§ Entries supplied
=== Section Start ===

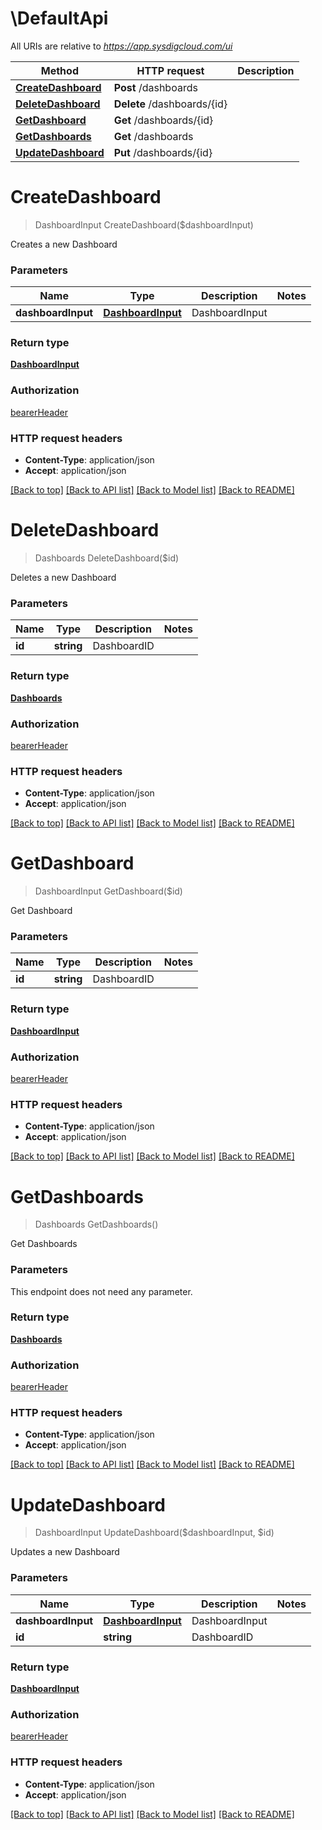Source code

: # \DefaultApi

All URIs are relative to *https://app.sysdigcloud.com/ui*

Method | HTTP request | Description
------------- | ------------- | -------------
[**CreateDashboard**](DefaultApi.md#CreateDashboard) | **Post** /dashboards | 
[**DeleteDashboard**](DefaultApi.md#DeleteDashboard) | **Delete** /dashboards/{id} | 
[**GetDashboard**](DefaultApi.md#GetDashboard) | **Get** /dashboards/{id} | 
[**GetDashboards**](DefaultApi.md#GetDashboards) | **Get** /dashboards | 
[**UpdateDashboard**](DefaultApi.md#UpdateDashboard) | **Put** /dashboards/{id} | 


# **CreateDashboard**
> DashboardInput CreateDashboard($dashboardInput)



Creates a new Dashboard


### Parameters

Name | Type | Description  | Notes
------------- | ------------- | ------------- | -------------
 **dashboardInput** | [**DashboardInput**](DashboardInput.md)| DashboardInput | 

### Return type

[**DashboardInput**](DashboardInput.md)

### Authorization

[bearerHeader](../README.md#bearerHeader)

### HTTP request headers

 - **Content-Type**: application/json
 - **Accept**: application/json

[[Back to top]](#) [[Back to API list]](../README.md#documentation-for-api-endpoints) [[Back to Model list]](../README.md#documentation-for-models) [[Back to README]](../README.md)

# **DeleteDashboard**
> Dashboards DeleteDashboard($id)



Deletes a new Dashboard


### Parameters

Name | Type | Description  | Notes
------------- | ------------- | ------------- | -------------
 **id** | **string**| DashboardID | 

### Return type

[**Dashboards**](Dashboards.md)

### Authorization

[bearerHeader](../README.md#bearerHeader)

### HTTP request headers

 - **Content-Type**: application/json
 - **Accept**: application/json

[[Back to top]](#) [[Back to API list]](../README.md#documentation-for-api-endpoints) [[Back to Model list]](../README.md#documentation-for-models) [[Back to README]](../README.md)

# **GetDashboard**
> DashboardInput GetDashboard($id)



Get Dashboard


### Parameters

Name | Type | Description  | Notes
------------- | ------------- | ------------- | -------------
 **id** | **string**| DashboardID | 

### Return type

[**DashboardInput**](DashboardInput.md)

### Authorization

[bearerHeader](../README.md#bearerHeader)

### HTTP request headers

 - **Content-Type**: application/json
 - **Accept**: application/json

[[Back to top]](#) [[Back to API list]](../README.md#documentation-for-api-endpoints) [[Back to Model list]](../README.md#documentation-for-models) [[Back to README]](../README.md)

# **GetDashboards**
> Dashboards GetDashboards()



Get Dashboards


### Parameters
This endpoint does not need any parameter.

### Return type

[**Dashboards**](Dashboards.md)

### Authorization

[bearerHeader](../README.md#bearerHeader)

### HTTP request headers

 - **Content-Type**: application/json
 - **Accept**: application/json

[[Back to top]](#) [[Back to API list]](../README.md#documentation-for-api-endpoints) [[Back to Model list]](../README.md#documentation-for-models) [[Back to README]](../README.md)

# **UpdateDashboard**
> DashboardInput UpdateDashboard($dashboardInput, $id)



Updates a new Dashboard


### Parameters

Name | Type | Description  | Notes
------------- | ------------- | ------------- | -------------
 **dashboardInput** | [**DashboardInput**](DashboardInput.md)| DashboardInput | 
 **id** | **string**| DashboardID | 

### Return type

[**DashboardInput**](DashboardInput.md)

### Authorization

[bearerHeader](../README.md#bearerHeader)

### HTTP request headers

 - **Content-Type**: application/json
 - **Accept**: application/json

[[Back to top]](#) [[Back to API list]](../README.md#documentation-for-api-endpoints) [[Back to Model list]](../README.md#documentation-for-models) [[Back to README]](../README.md)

=== Section End ===

Leave the pictures out and transcribe the remaining material exactly.

Source code

: # \DefaultApi

All URIs are relative to *https://app.sysdigcloud.com/ui*

Method | HTTP request | Description
------------- | ------------- | -------------
[**CreateDashboard**](DefaultApi.md#CreateDashboard) | **Post** /dashboards | 
[**DeleteDashboard**](DefaultApi.md#DeleteDashboard) | **Delete** /dashboards/{id} | 
[**GetDashboard**](DefaultApi.md#GetDashboard) | **Get** /dashboards/{id} | 
[**GetDashboards**](DefaultApi.md#GetDashboards) | **Get** /dashboards | 
[**UpdateDashboard**](DefaultApi.md#UpdateDashboard) | **Put** /dashboards/{id} | 


# **CreateDashboard**
> DashboardInput CreateDashboard($dashboardInput)



Creates a new Dashboard


### Parameters

Name | Type | Description  | Notes
------------- | ------------- | ------------- | -------------
 **dashboardInput** | [**DashboardInput**](DashboardInput.md)| DashboardInput | 

### Return type

[**DashboardInput**](DashboardInput.md)

### Authorization

[bearerHeader](../README.md#bearerHeader)

### HTTP request headers

 - **Content-Type**: application/json
 - **Accept**: application/json

[[Back to top]](#) [[Back to API list]](../README.md#documentation-for-api-endpoints) [[Back to Model list]](../README.md#documentation-for-models) [[Back to README]](../README.md)

# **DeleteDashboard**
> Dashboards DeleteDashboard($id)



Deletes a new Dashboard


### Parameters

Name | Type | Description  | Notes
------------- | ------------- | ------------- | -------------
 **id** | **string**| DashboardID | 

### Return type

[**Dashboards**](Dashboards.md)

### Authorization

[bearerHeader](../README.md#bearerHeader)

### HTTP request headers

 - **Content-Type**: application/json
 - **Accept**: application/json

[[Back to top]](#) [[Back to API list]](../README.md#documentation-for-api-endpoints) [[Back to Model list]](../README.md#documentation-for-models) [[Back to README]](../README.md)

# **GetDashboard**
> DashboardInput GetDashboard($id)



Get Dashboard


### Parameters

Name | Type | Description  | Notes
------------- | ------------- | ------------- | -------------
 **id** | **string**| DashboardID | 

### Return type

[**DashboardInput**](DashboardInput.md)

### Authorization

[bearerHeader](../README.md#bearerHeader)

### HTTP request headers

 - **Content-Type**: application/json
 - **Accept**: application/json

[[Back to top]](#) [[Back to API list]](../README.md#documentation-for-api-endpoints) [[Back to Model list]](../README.md#documentation-for-models) [[Back to README]](../README.md)

# **GetDashboards**
> Dashboards GetDashboards()



Get Dashboards


### Parameters
This endpoint does not need any parameter.

### Return type

[**Dashboards**](Dashboards.md)

### Authorization

[bearerHeader](../README.md#bearerHeader)

### HTTP request headers

 - **Content-Type**: application/json
 - **Accept**: application/json

[[Back to top]](#) [[Back to API list]](../README.md#documentation-for-api-endpoints) [[Back to Model list]](../README.md#documentation-for-models) [[Back to README]](../README.md)

# **UpdateDashboard**
> DashboardInput UpdateDashboard($dashboardInput, $id)



Updates a new Dashboard


### Parameters

Name | Type | Description  | Notes
------------- | ------------- | ------------- | -------------
 **dashboardInput** | [**DashboardInput**](DashboardInput.md)| DashboardInput | 
 **id** | **string**| DashboardID | 

### Return type

[**DashboardInput**](DashboardInput.md)

### Authorization

[bearerHeader](../README.md#bearerHeader)

### HTTP request headers

 - **Content-Type**: application/json
 - **Accept**: application/json

[[Back to top]](#) [[Back to API list]](../README.md#documentation-for-api-endpoints) [[Back to Model list]](../README.md#documentation-for-models) [[Back to README]](../README.md)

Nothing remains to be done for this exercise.